We all know how important bees are for our gardens, aside from the honey some types produce. As David would say, I “husband” my two nectarine trees by sweeping a soft brush on their stamens over a period of several days because I just don’t see enough pollinators around when they’re blooming. But my efforts don’t hold a candle to an insect bent on retrieving every last drop of nectar from as many blooms as it can find. The few Mason bees that have hatched in my greenhouse recently must have a heyday with all the blossoms here because there are so few of them and so many of the flowers.

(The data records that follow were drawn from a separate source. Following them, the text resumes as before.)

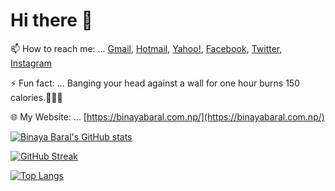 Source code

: # Hi there 👋

📫 How to reach me: ... [Gmail](mailto:binaya.baral5@gmail.com), [Hotmail](mailto:binaya.baral5@hotmail.com), [Yahoo!](mailto:binaya.baral5@yahoo.com), [Facebook](https://www.facebook.com/binaya.baral.98), [Twitter](https://twitter.com/binayabaral), [Instagram](https://www.instagram.com/binaya.baral5/)

⚡ Fun fact: ... Banging your head against a wall for one hour burns 150 calories.🤣🤣🤣

🌐 My Website: ... [https://binayabaral.com.np/](https://binayabaral.com.np/)

[![Binaya Baral's GitHub stats](https://github-readme-stats.vercel.app/api?username=binayabaral&show_icons=true&theme=gotham&count_private=true)](https://github.com/anuraghazra/github-readme-stats)

[![GitHub Streak](https://github-readme-streak-stats.herokuapp.com/?user=binayabaral&theme=gotham)](https://git.io/streak-stats)

[![Top Langs](https://github-readme-stats.vercel.app/api/top-langs/?username=binayabaral&layout=compact&theme=gotham)](https://github.com/anuraghazra/github-readme-stats)
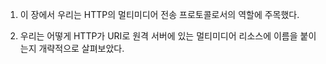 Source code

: 1. 이 장에서 우리는 HTTP의 멀티미디어 전송 프로토콜로서의 역할에 주목했다.

2. 우리는 어떻게 HTTP가 URI로 원격 서버에 있는 멀티미디어 리소스에 이름을 붙이는지 개략적으로 살펴보았다.
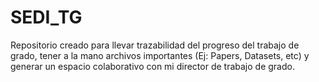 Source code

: # SEDI_TG
Repositorio creado para llevar trazabilidad del progreso del trabajo de grado, tener a la mano archivos importantes (Ej: Papers, Datasets, etc) y generar un espacio colaborativo con mi director de trabajo de grado. 
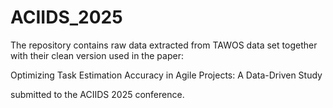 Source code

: # ACIIDS_2025

The repository contains raw data extracted from TAWOS data set together with their clean version used in the paper:

Optimizing Task Estimation Accuracy in Agile Projects: A Data-Driven Study

submitted to the ACIIDS 2025 conference.
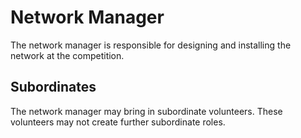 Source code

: # Network Manager

The network manager is responsible for designing and installing the
network at the competition.

## Subordinates

The network manager may bring in subordinate volunteers.  These
volunteers may not create further subordinate roles.
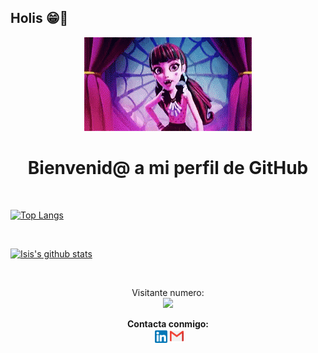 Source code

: ## Holis 😁👋

<div align="center"><img src="./images/Welcome.gif"></div>

<h1 align="center">Bienvenid@ a mi perfil de GitHub</h1>

<!--### <div><p align="center"><a href="https://isinicolle.github.io/Portfolio/">Check my Portfolio page</a></p></div>-->


<br>

[![Top Langs](https://github-readme-stats.vercel.app/api/top-langs/?username=isinicolle&layout=compact)](https://github.com/anuraghazra/github-readme-stats)

<br>

[![Isis's github stats](https://github-readme-stats.vercel.app/api?username=isinicolle&count_private=true&show_icons=true&theme=synthwave)](https://github.com/anuraghazra/github-readme-stats)

<br>



<p align="center"> 
  Visitante numero:  <br>
  <img src="https://profile-counter.glitch.me/isinicolle/count.svg" />
  <br>

</p>

<div align="center"> <strong>Contacta conmigo:</strong> <br>
 &nbsp;<a href="https://www.linkedin.com/in/isis-zapata/"><img src="images/linkedin-box-fill.png" width="20" height="20"></a>&nbsp;<a href="mailto:<nowiki>isis.zapata.hn@gmail.com?subject="Hi"><img src="images/mail-fill.png" width="22" height="22"></a></div>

As the season warms up, my neighbour’s honey bees will arrive and populate our chestnut tree, raspberry canes and beauty bush and whatever flowers I have planted. This year I’m going to let the dandelions flower because I read that bees love them. I’ll have to watch though, because once they turn into fluff, I’m digging them up, which, so far, has been a fruitless endeavor to eradicate them from the lawn. Now I’m thinking that they’re not so bad and maybe I could even plant them in the garden as a cover crop and dig them in once the bees have had at them and before they go to seed because they don’t self-isolate. If dandelions remain in the area I choose to sow them, I won’t need to have them in the lawn.

Bees also love overwintered vegetables we save for seed because they are among the first plants to flower, and I’ve noticed that my cruciferous plants like broccoli flower for a few weeks.

Unless it gets too dry or hot, bees will happily pollinate until early August. We can make homes for Mason bees, but most of them don’t emerge until mid-April, while my nectarine trees blossom mid-March, so if I want a dependable harvest, I must hand pollinate them.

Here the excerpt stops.